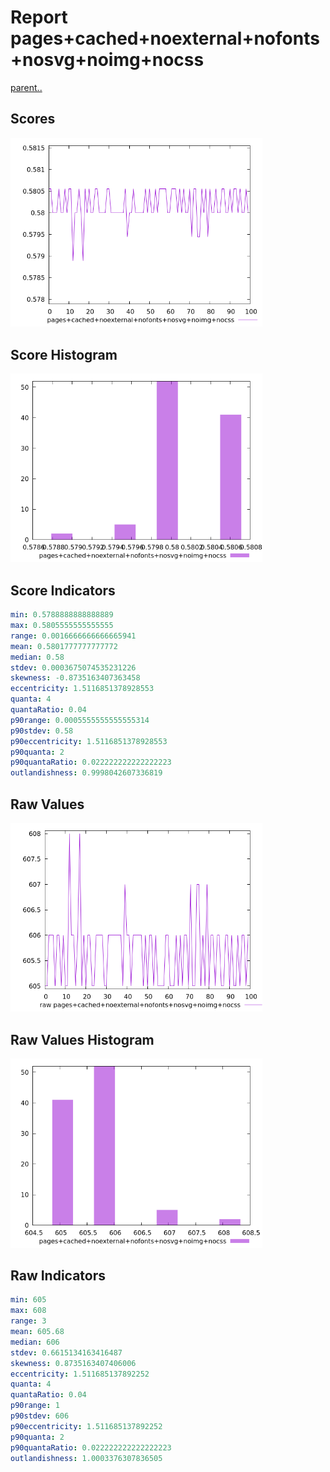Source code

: # Report pages+cached+noexternal+nofonts+nosvg+noimg+nocss

[parent..](./..)  


## Scores

![score](./score.png)  

## Score Histogram

![hist](./hist.png)  

## Score Indicators

```yaml
min: 0.5788888888888889
max: 0.5805555555555555
range: 0.0016666666666665941
mean: 0.5801777777777772
median: 0.58
stdev: 0.0003675074535231226
skewness: -0.8735163407363458
eccentricity: 1.5116851378928553
quanta: 4
quantaRatio: 0.04
p90range: 0.0005555555555555314
p90stdev: 0.58
p90eccentricity: 1.5116851378928553
p90quanta: 2
p90quantaRatio: 0.022222222222222223
outlandishness: 0.9998042607336819

```

## Raw Values

![raw](./raw.png)  

## Raw Values Histogram

![raw hist](./raw_hist.png)  

## Raw Indicators

```yaml
min: 605
max: 608
range: 3
mean: 605.68
median: 606
stdev: 0.6615134163416487
skewness: 0.8735163407406006
eccentricity: 1.511685137892252
quanta: 4
quantaRatio: 0.04
p90range: 1
p90stdev: 606
p90eccentricity: 1.511685137892252
p90quanta: 2
p90quantaRatio: 0.022222222222222223
outlandishness: 1.0003376307836505

```

<style>
  img {
    max-width: 80%;
  }
</style>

WHAT IS EXPECTED —
If a line of the records above contains the word "outlandishness", count it; give only the total.

OUTPUT OF THE EXERCISE —
2